The cutting of the time stream, as used herein, implies that the stream is split or allocated into two different streams, one which corresponds to the time stream before the time point at which the time stream is cut and one which corresponds to the time stream after the time point at which the time stream is cut. The cut is thus transverse to a time axis of the time stream.
The concatenating of one stream with another, may correspond to the streams being directly connected to each other. However, in other embodiments, the streams may be connected to each other via an intermediate stream.

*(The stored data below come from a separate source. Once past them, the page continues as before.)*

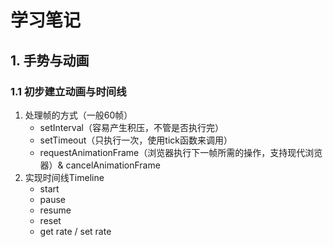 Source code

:# 学习笔记

## 1. 手势与动画
  ### 1.1 初步建立动画与时间线
   1. 处理帧的方式（一般60帧）
       - setInterval（容易产生积压，不管是否执行完）
       - setTimeout（只执行一次，使用tick函数来调用）
       - requestAnimationFrame（浏览器执行下一帧所需的操作，支持现代浏览器）& cancelAnimationFrame
   2. 实现时间线Timeline
       - start
       - pause
       - resume
       - reset
       - get rate / set rate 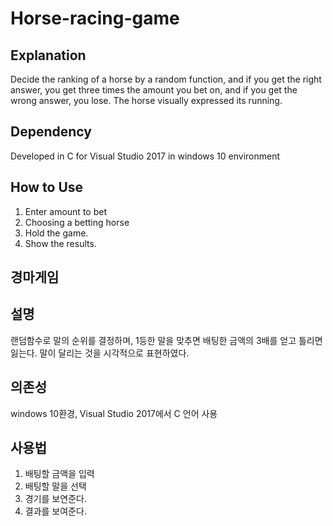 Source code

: # Horse-racing-game
Explanation
---
Decide the ranking of a horse by a random function, and if you get the right answer, you get three times the amount you bet on, and if you get the wrong answer, you lose. The horse visually expressed its running.

Dependency
---
Developed in C for Visual Studio 2017 in windows 10 environment

How to Use
---
1. Enter amount to bet
2. Choosing a betting horse
3. Hold the game.
4. Show the results.

경마게임
---
설명
---
랜덤함수로 말의 순위를 결정하며, 1등한 말을 맞추면 배팅한 금액의 3배를 얻고 틀리면 잃는다. 말이 달리는 것을 시각적으로 표현하였다.

의존성
---
windows 10환경, Visual Studio 2017에서 C 언어 사용

사용법
---
1. 배팅할 금액을 입력
2. 배팅할 말을 선택
3. 경기를 보연준다.
4. 결과를 보여준다.
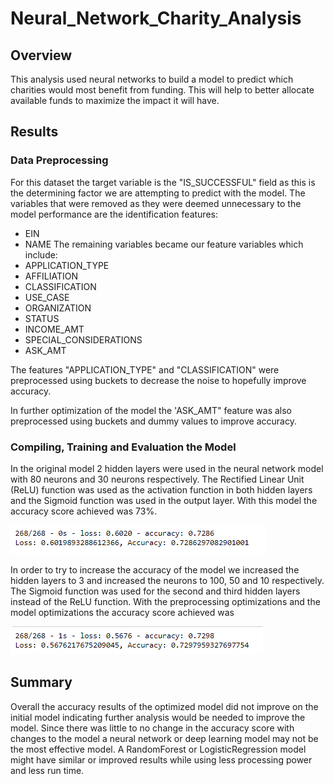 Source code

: # Neural_Network_Charity_Analysis

## Overview

This analysis used neural networks to build a model to predict which charities would most benefit from funding.  This will help to better allocate available funds to maximize the impact it will have.

## Results

### Data Preprocessing

For this dataset the target variable is the "IS_SUCCESSFUL" field as this is the determining factor we are attempting to predict with the model.  The variables that were removed as they were deemed unnecessary to the model performance are the identification features:
- EIN
- NAME
The remaining variables became our feature variables which include:
- APPLICATION_TYPE
- AFFILIATION
- CLASSIFICATION
- USE_CASE
- ORGANIZATION
- STATUS
- INCOME_AMT
- SPECIAL_CONSIDERATIONS
- ASK_AMT

The features "APPLICATION_TYPE" and "CLASSIFICATION" were preprocessed using buckets to decrease the noise to hopefully improve accuracy.

In further optimization of the model the 'ASK_AMT" feature was also preprocessed using buckets and dummy values to improve accuracy.

### Compiling, Training and Evaluation the Model

In the original model 2 hidden layers were used in the neural network model with 80 neurons and 30 neurons respectively.  The Rectified Linear Unit (ReLU) function was used as the activation function in both hidden layers and the Sigmoid function was used in the output layer.  With this model the accuracy score achieved was 73%.

![alt_text](https://raw.githubusercontent.com/bweirich/Neural_Network_Charity_Analysis/main/Images/Original.PNG)

In order to try to increase the accuracy of the model we increased the hidden layers to 3 and increased the neurons to 100, 50 and 10 respectively.  The Sigmoid function was used for the second and third hidden layers instead of the ReLU function.  With the preprocessing optimizations and the model optimizations the accuracy score achieved was 

![alt_text](https://raw.githubusercontent.com/bweirich/Neural_Network_Charity_Analysis/main/Images/Optimization.PNG)

## Summary

Overall the accuracy results of the optimized model did not improve on the initial model indicating further analysis would be needed to improve the model.  Since there was little to no change in the accuracy score with changes to the model a neural network or deep learning model may not be the most effective model.  A RandomForest or LogisticRegression model might have similar or improved results while using less processing power and less run time.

The two time streams which are concatenated may in some cases be time streams that used to be part of the same time stream before it was split into the two time streams, i.e. the concatenation is the reversal of a previous split of a time stream. In such cases, the tones affected by the split may be recreated to their original state (especially duration) during the concatenation by means of the stored information about the original state of each tone in the respective memory spaces allocated to the parts thereof. However, in other cases, e.g. if two time streams that did not originally form part of a same time stream are concatenated, the stored information of the partial tones may still aid in extending one or some of the partial tones across the seam between the two streams being concatenated e.g. if it is determined that it would make musical sense to extend the partial tone e.g. to its original duration. In a special case, e.g. if the two streams originally formed a time stream before being split to form the two streams but tones of one of the streams have been pitch shifted before the streams are re-concatenated, a first partial tone may no longer fit together with the second partial tone which the original tone was split into (due to different pitches). However, there is still the possibility of merging the first partial tone with another of the pitch shifted partial tones, a third partial tone, if the third partial tone has been shifted to the same pitch as the first partial tone.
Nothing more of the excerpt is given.